Note: Kubernetes deployments of Pega Platform requires use of the Tomcat application server that is referenced in the Pega Platform application Docker image.

Choosing your preferred Kubernetes-based services for your deployment

Pega allows you to choose which load balancing and logging services your Pega Platform deployment uses. To support this choice, Pega provides an “addons” Helm chart in the pega-helm-charts project that lets you configure the deployment to use the existing, native services you have in your Kubernetes environment or to use open-sourced services that use publicly-available Docker images.

Pega-provided Helm charts reference open-sourced services that the Pega supports:

  • For deploying Cassandra (required for Pega Customer Decision Hub deployments): docker.io/cassandra
  • For EFK Logging: docker.elastic.co/elasticsearch/elasticsearch-oss
  • For EFK Logging: gcr.io/google-containers/fluentd-elasticsearch
  • For EFK Logging: docker.elastic.co/kibana/kibana-oss
  • For load balancing using Traefik: docker.io/traefik

If you plan on using these services, you should review the information about these public images that Kubernetes deployments of Pega Platform may use to ensure your enterprise can access these images.

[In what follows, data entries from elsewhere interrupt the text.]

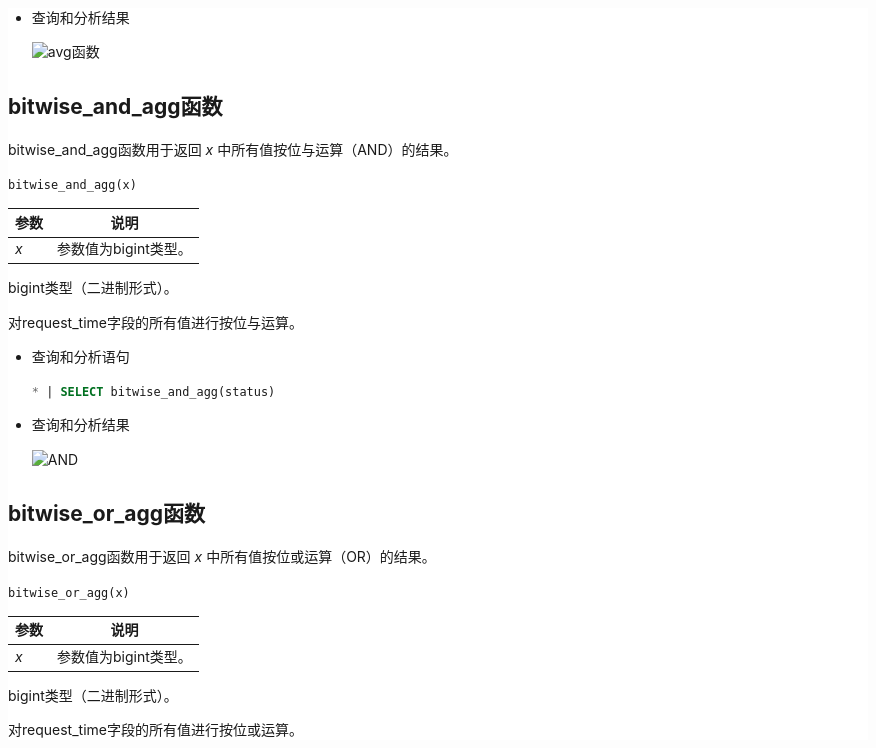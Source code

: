   

* 查询和分析结果

  ![avg函数](https://help-static-aliyun-doc.aliyuncs.com/assets/img/zh-CN/3335375261/p291909.png)




bitwise_and_agg函数 
--------------------------------------

bitwise_and_agg函数用于返回 *x* 中所有值按位与运算（AND）的结果。

```sql
bitwise_and_agg(x)
```



| 参数  |      说明       |
|-----|---------------|
| *x* | 参数值为bigint类型。 |



bigint类型（二进制形式）。

对request_time字段的所有值进行按位与运算。

* 查询和分析语句

  ```sql
  * | SELECT bitwise_and_agg(status)
  ```

  

* 查询和分析结果

  ![AND](https://help-static-aliyun-doc.aliyuncs.com/assets/img/zh-CN/5335375261/p292744.png)




bitwise_or_agg函数 
-------------------------------------

bitwise_or_agg函数用于返回 *x* 中所有值按位或运算（OR）的结果。

```sql
bitwise_or_agg(x)
```



| 参数  |      说明       |
|-----|---------------|
| *x* | 参数值为bigint类型。 |



bigint类型（二进制形式）。

对request_time字段的所有值进行按位或运算。
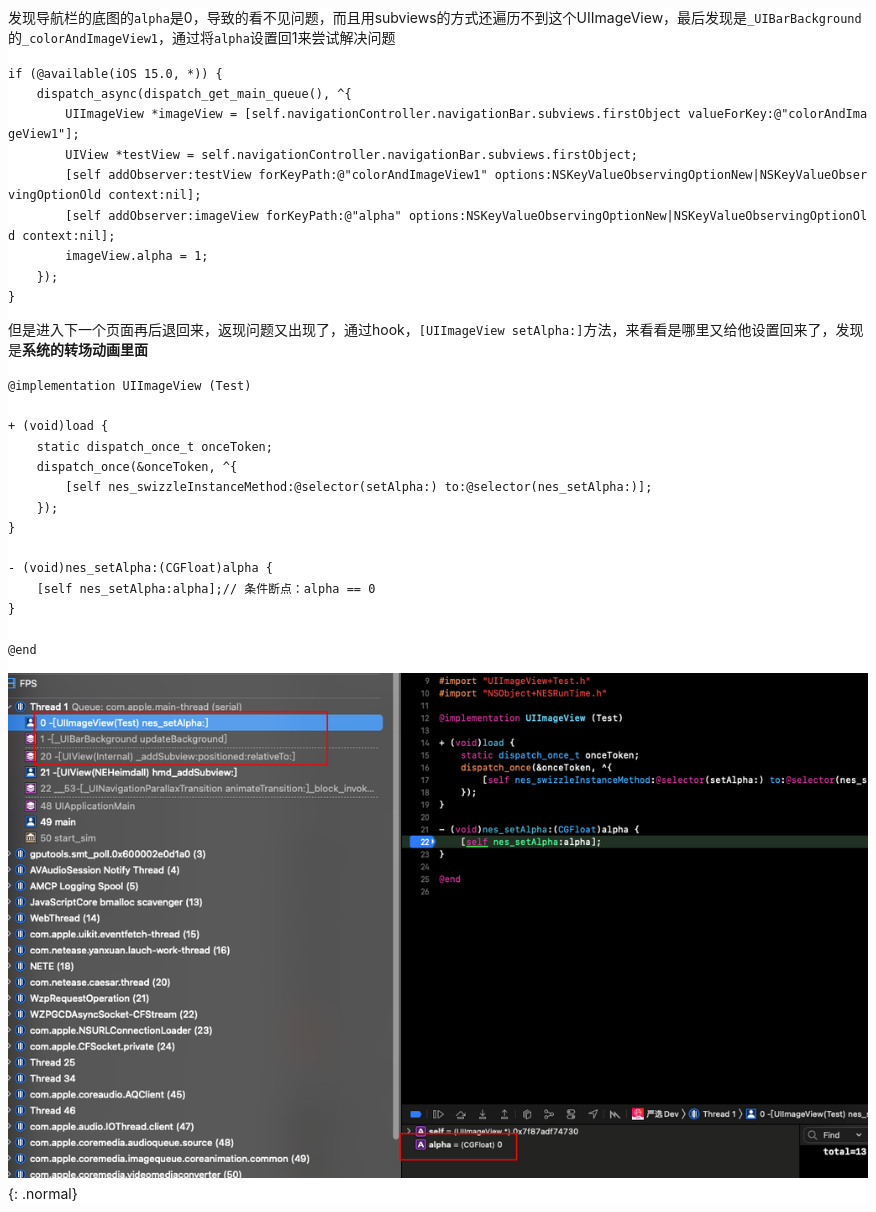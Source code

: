 发现导航栏的底图的`alpha`是0，导致的看不见问题，而且用subviews的方式还遍历不到这个UIImageView，最后发现是`_UIBarBackground`的`_colorAndImageView1`，通过将`alpha`设置回1来尝试解决问题

```objc
if (@available(iOS 15.0, *)) {
    dispatch_async(dispatch_get_main_queue(), ^{
        UIImageView *imageView = [self.navigationController.navigationBar.subviews.firstObject valueForKey:@"colorAndImageView1"];
        UIView *testView = self.navigationController.navigationBar.subviews.firstObject;
        [self addObserver:testView forKeyPath:@"colorAndImageView1" options:NSKeyValueObservingOptionNew|NSKeyValueObservingOptionOld context:nil];
        [self addObserver:imageView forKeyPath:@"alpha" options:NSKeyValueObservingOptionNew|NSKeyValueObservingOptionOld context:nil];
        imageView.alpha = 1;
    });
}
```

但是进入下一个页面再后退回来，返现问题又出现了，通过hook，`[UIImageView setAlpha:]`方法，来看看是哪里又给他设置回来了，发现是**系统的转场动画里面**

```objc
@implementation UIImageView (Test)

+ (void)load {
    static dispatch_once_t onceToken;
    dispatch_once(&onceToken, ^{
        [self nes_swizzleInstanceMethod:@selector(setAlpha:) to:@selector(nes_setAlpha:)];
    });
}

- (void)nes_setAlpha:(CGFloat)alpha {
    [self nes_setAlpha:alpha];// 条件断点：alpha == 0
}

@end
```



![202169-163717](/assets/img/study/202169-163717.png){: .normal}
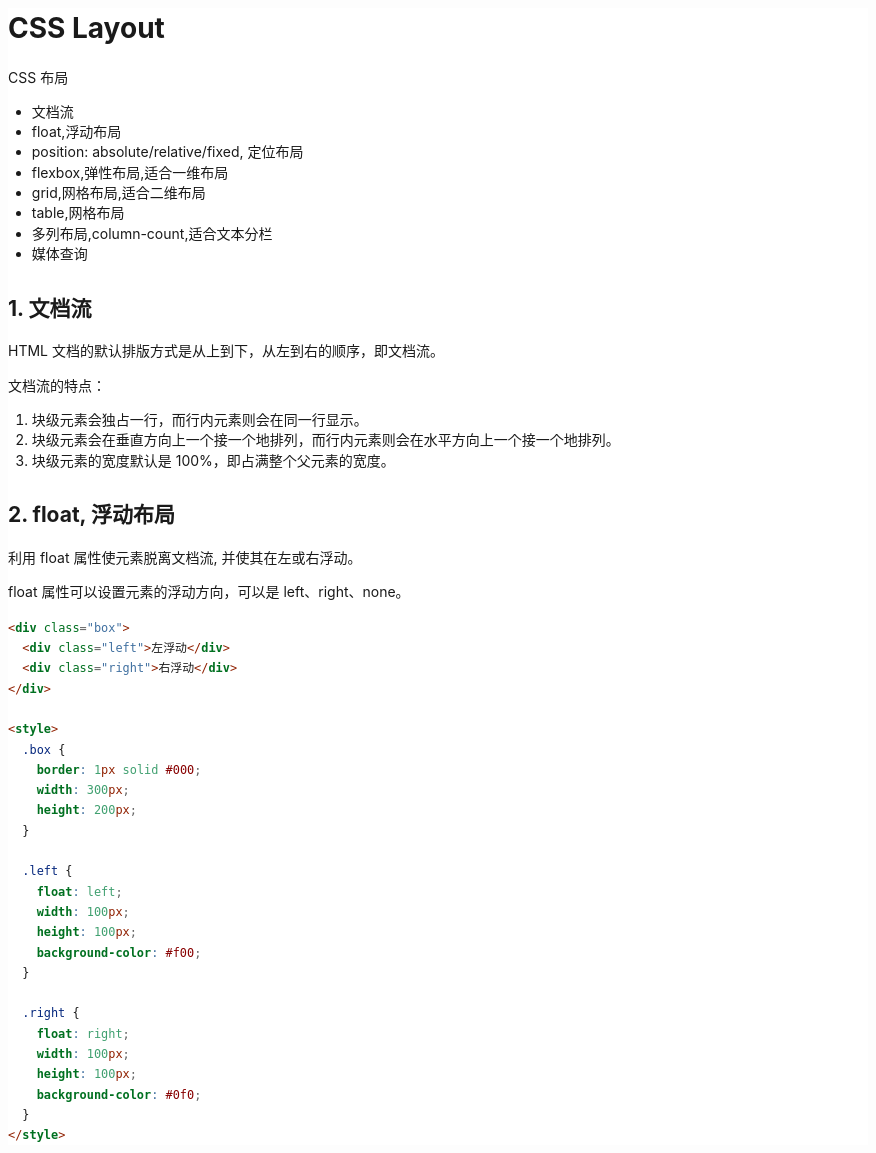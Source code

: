 # CSS Layout

CSS 布局

- 文档流
- float,浮动布局
- position: absolute/relative/fixed, 定位布局
- flexbox,弹性布局,适合一维布局
- grid,网格布局,适合二维布局
- table,网格布局
- 多列布局,column-count,适合文本分栏
- 媒体查询

## 1. 文档流

HTML 文档的默认排版方式是从上到下，从左到右的顺序，即文档流。

文档流的特点：

1. 块级元素会独占一行，而行内元素则会在同一行显示。
2. 块级元素会在垂直方向上一个接一个地排列，而行内元素则会在水平方向上一个接一个地排列。
3. 块级元素的宽度默认是 100%，即占满整个父元素的宽度。

## 2. float, 浮动布局

利用 float 属性使元素脱离文档流, 并使其在左或右浮动。

float 属性可以设置元素的浮动方向，可以是 left、right、none。

```html
<div class="box">
  <div class="left">左浮动</div>
  <div class="right">右浮动</div>
</div>

<style>
  .box {
    border: 1px solid #000;
    width: 300px;
    height: 200px;
  }

  .left {
    float: left;
    width: 100px;
    height: 100px;
    background-color: #f00;
  }

  .right {
    float: right;
    width: 100px;
    height: 100px;
    background-color: #0f0;
  }
</style>
```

If your environment is unable to access these public registries, you must add them to your private registry following your enterprise Docker image policies and then update the reference to your images in the Helm chart.

Pega supports using load balancing and logging services that already exist in your enterprise or environment or using open-sourced ones. You configure your option by using a Pega-provided “addons” Helm chart the pega-helm-charts project. For details, see the Addons Helm chart.

The load balancing configuration requires a domain name for the Pega web service and optionally the stream service. This may require you to work with your networking team or DNS service to provide domain names that route to the correct IP addresses. For examples, on AWS, you can use Amazon Route 53, while in GKE you can use GCP Cloud DNS to configure domain names that route to your Kubernetes cluster.